Task instructions -
Retype the data below exactly, skipping pictures.

Working data -
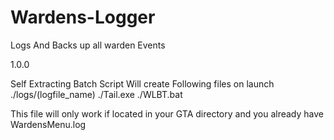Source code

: # Wardens-Logger
Logs And Backs up all warden Events

1.0.0

Self Extracting Batch Script
Will create Following files on launch
./logs/(logfile_name)
./Tail.exe
./WLBT.bat

This file will only work if located in your GTA directory and you already have WardensMenu.log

Result of the task -
Source code

: # Wardens-Logger
Logs And Backs up all warden Events

1.0.0

Self Extracting Batch Script
Will create Following files on launch
./logs/(logfile_name)
./Tail.exe
./WLBT.bat

This file will only work if located in your GTA directory and you already have WardensMenu.log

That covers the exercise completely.